ARM64: Non-optimizing GCC (Linaro) 4.9

.LC12: .string "zero"
.LC13: .string "one"
.LC14: .string "two"
.LC15: .string "something unknown"
f12:
stp x29, x30, [sp, -32]! ; save frame pointer and link register
add x29, sp, 0 ; set frame pointer
str w0, [x29, 28] ; store input argument on stack
ldr w0, [x29, 28] ; load it back into W0
cmp w0, #1 ; compare with 1
beq .L34 ; if equal, jump to one case
cmp w0, #2 ; compare with 2
beq .L35 ; if equal, jump to two case
cmp w0, wzr ; compare with zero (WZR is always zero)
bne .L38 ; if not zero, jump to default
adrp x0, .LC12 ; load page address of "zero"
add x0, x0, :lo12:.LC12 ; add low 12 bits offset
bl puts ; call puts
b .L32 ; jump to exit
.L34: ; one case
adrp x0, .LC13 ; load page address of "one"
add x0, x0, :lo12:.LC13
bl puts
b .L32
.L35: ; two case
adrp x0, .LC14 ; load page address of "two"
add x0, x0, :lo12:.LC14
bl puts
b .L32
.L38: ; default case
adrp x0, .LC15 ; load page address of "something unknown"
add x0, x0, :lo12:.LC15
bl puts
nop ; no operation
.L32: ; function exit
ldp x29, x30, [sp], 32 ; restore FP/LR and deallocate
ret ; return

The input value type is int, so the W0 register is used instead of the full X0 register.

String pointers are passed to puts() using the ADRP/ADD pair of instructions.

ARM64: Optimizing GCC (Linaro) 4.9

f12:
cmp w0, #1 ; compare input with 1
beq .L31 ; if equal, jump to one case
cmp w0, #2 ; compare with 2
beq .L32 ; if equal, jump to two case
cbz w0, .L35 ; compare and branch if zero (jump to zero case)
; default case
adrp x0, .LC15 ; load page address of "something unknown"
add x0, x0, :lo12:.LC15
b puts ; unconditional jump to puts
.L35: ; zero case
adrp x0, .LC12 ; load page address of "zero"
add x0, x0, :lo12:.LC12
b puts ; jump to puts
.L32: ; two case
adrp x0, .LC14 ; load page address of "two"
add x0, x0, :lo12:.LC14
b puts ; jump to puts
.L31: ; one case
adrp x0, .LC13 ; load page address of "one"
add x0, x0, :lo12:.LC13
b puts ; jump to puts

More optimized code.
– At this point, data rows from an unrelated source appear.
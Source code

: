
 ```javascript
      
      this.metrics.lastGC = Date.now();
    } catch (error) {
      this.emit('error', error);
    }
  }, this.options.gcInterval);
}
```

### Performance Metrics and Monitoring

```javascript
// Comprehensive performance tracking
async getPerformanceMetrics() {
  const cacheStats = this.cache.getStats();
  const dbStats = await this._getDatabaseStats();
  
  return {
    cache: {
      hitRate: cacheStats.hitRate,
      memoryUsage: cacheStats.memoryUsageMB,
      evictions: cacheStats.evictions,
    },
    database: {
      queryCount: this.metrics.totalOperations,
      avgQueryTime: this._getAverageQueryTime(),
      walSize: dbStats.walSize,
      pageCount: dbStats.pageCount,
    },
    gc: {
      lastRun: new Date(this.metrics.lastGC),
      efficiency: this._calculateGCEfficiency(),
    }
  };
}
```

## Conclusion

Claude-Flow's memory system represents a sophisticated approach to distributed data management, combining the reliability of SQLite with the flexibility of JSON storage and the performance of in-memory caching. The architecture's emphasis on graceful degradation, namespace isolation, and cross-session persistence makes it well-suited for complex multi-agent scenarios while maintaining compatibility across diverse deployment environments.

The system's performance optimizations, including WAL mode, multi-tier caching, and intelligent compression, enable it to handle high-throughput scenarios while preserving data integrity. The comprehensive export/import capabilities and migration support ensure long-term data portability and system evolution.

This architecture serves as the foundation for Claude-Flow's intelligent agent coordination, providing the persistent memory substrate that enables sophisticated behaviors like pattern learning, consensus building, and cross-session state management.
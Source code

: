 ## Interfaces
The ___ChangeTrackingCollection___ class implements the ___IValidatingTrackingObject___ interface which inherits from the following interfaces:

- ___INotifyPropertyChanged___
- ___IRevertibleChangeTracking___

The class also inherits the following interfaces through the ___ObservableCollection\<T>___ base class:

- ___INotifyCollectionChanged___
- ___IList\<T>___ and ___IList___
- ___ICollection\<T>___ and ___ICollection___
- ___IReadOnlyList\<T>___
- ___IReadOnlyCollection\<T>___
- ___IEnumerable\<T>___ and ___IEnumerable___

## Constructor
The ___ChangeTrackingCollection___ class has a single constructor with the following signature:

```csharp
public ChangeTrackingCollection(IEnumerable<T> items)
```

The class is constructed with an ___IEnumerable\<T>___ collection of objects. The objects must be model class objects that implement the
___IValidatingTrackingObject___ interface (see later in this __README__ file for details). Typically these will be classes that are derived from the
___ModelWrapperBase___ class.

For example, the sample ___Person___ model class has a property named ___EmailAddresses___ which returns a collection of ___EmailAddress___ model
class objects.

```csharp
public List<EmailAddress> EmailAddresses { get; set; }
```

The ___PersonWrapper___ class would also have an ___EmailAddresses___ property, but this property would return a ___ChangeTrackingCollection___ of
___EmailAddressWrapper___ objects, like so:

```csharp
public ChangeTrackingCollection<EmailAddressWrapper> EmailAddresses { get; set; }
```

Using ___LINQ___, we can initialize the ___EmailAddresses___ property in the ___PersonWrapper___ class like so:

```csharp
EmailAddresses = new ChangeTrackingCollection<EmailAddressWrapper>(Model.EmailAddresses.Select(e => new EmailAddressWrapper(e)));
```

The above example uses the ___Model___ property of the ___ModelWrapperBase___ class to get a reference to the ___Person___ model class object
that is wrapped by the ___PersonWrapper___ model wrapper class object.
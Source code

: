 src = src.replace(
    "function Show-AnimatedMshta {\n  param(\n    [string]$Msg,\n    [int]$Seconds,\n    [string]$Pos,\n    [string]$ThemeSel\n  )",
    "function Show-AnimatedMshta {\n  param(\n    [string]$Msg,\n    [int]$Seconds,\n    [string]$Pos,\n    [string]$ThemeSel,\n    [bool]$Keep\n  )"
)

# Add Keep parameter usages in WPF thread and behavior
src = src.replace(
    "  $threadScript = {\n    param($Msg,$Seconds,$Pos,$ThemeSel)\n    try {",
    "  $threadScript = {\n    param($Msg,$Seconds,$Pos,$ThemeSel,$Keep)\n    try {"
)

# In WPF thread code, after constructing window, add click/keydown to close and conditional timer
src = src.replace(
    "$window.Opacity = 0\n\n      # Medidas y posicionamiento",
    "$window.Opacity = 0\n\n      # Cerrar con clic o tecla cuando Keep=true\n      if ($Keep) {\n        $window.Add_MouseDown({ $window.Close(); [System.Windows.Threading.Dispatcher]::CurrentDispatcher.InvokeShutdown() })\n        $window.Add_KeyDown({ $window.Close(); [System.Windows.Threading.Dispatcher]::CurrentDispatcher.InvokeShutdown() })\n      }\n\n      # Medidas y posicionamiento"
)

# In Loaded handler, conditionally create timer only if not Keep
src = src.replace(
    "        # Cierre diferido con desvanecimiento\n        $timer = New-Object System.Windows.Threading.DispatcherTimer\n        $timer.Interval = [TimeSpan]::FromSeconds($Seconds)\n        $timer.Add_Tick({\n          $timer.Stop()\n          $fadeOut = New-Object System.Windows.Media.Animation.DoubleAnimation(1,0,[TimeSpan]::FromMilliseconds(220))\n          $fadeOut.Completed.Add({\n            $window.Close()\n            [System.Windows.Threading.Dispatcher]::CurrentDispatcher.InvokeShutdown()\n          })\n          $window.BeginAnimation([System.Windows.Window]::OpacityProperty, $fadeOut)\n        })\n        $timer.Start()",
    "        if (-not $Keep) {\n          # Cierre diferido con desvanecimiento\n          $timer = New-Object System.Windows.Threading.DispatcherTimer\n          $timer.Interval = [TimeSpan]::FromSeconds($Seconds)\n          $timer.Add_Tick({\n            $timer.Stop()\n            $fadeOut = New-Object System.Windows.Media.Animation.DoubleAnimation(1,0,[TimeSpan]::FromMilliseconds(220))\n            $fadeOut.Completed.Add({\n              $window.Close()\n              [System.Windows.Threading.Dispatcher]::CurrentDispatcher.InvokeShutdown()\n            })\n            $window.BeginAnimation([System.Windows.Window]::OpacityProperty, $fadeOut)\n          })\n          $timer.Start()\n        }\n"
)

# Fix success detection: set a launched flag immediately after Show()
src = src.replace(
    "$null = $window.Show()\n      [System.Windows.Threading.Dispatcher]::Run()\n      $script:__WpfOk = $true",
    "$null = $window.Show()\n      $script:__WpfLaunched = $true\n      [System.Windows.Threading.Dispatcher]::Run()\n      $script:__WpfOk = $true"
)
The CBZ (Compare and Branch on Zero) instruction jumps if W0 is zero.

There is also a direct jump to puts() instead of calling it, as explained before.

MIPS

f:
lui $gp, (__gnu_local_gp >> 16) ; load upper 16 bits of global pointer
; is it 1?
li $v0, 1 ; load immediate 1 into $v0
beq $a0, $v0, loc_60 ; if input == 1, jump to one case
la $gp, (__gnu_local_gp & 0xFFFF) ; load lower bits (delay slot)
; is it 2?
li $v0, 2 ; load immediate 2
beq $a0, $v0, loc_4C ; if input == 2, jump to two case
or $at, $zero ; NOP (delay slot)
; jump if not equal to 0
bnez $a0, loc_38 ; if input != 0, jump to default
or $at, $zero ; NOP (delay slot)
; zero case
lui $a0, ($LC0 >> 16) ; load upper bits of "zero" address
lw $t9, (puts & 0xFFFF)($gp) ; load puts address from global pointer
or $at, $zero ; NOP (load delay slot)
jr $t9 ; jump to puts (delay slot)
la $a0, ($LC0 & 0xFFFF) ; load lower bits of "zero" (delay slot)
loc_38: ; default case
lui $a0, ($LC3 >> 16) ; load upper bits of "something unknown"
lw $t9, (puts & 0xFFFF)($gp) ; load puts address
or $at, $zero ; NOP
jr $t9 ; jump to puts
la $a0, ($LC3 & 0xFFFF) ; load lower bits (delay slot)
loc_4C: ; two case
lui $a0, ($LC2 >> 16) ; load upper bits of "two"
lw $t9, (puts & 0xFFFF)($gp) ; load puts address
or $at, $zero ; NOP
jr $t9 ; jump to puts
la $a0, ($LC2 & 0xFFFF) ; load lower bits (delay slot)
loc_60: ; one case
lui $a0, ($LC1 >> 16) ; load upper bits of "one"
lw $t9, (puts & 0xFFFF)($gp) ; load puts address
or $at, $zero ; NOP
jr $t9 ; jump to puts
la $a0, ($LC1 & 0xFFFF) ; load lower bits (delay slot)

This function always ends with a call to puts(), so we see a direct jump to puts() (JR means Jump Register) instead of using "jump and link".

We also see many NOP instructions after LW instructions. This is called a load delay slot: another type of delay slot in MIPS.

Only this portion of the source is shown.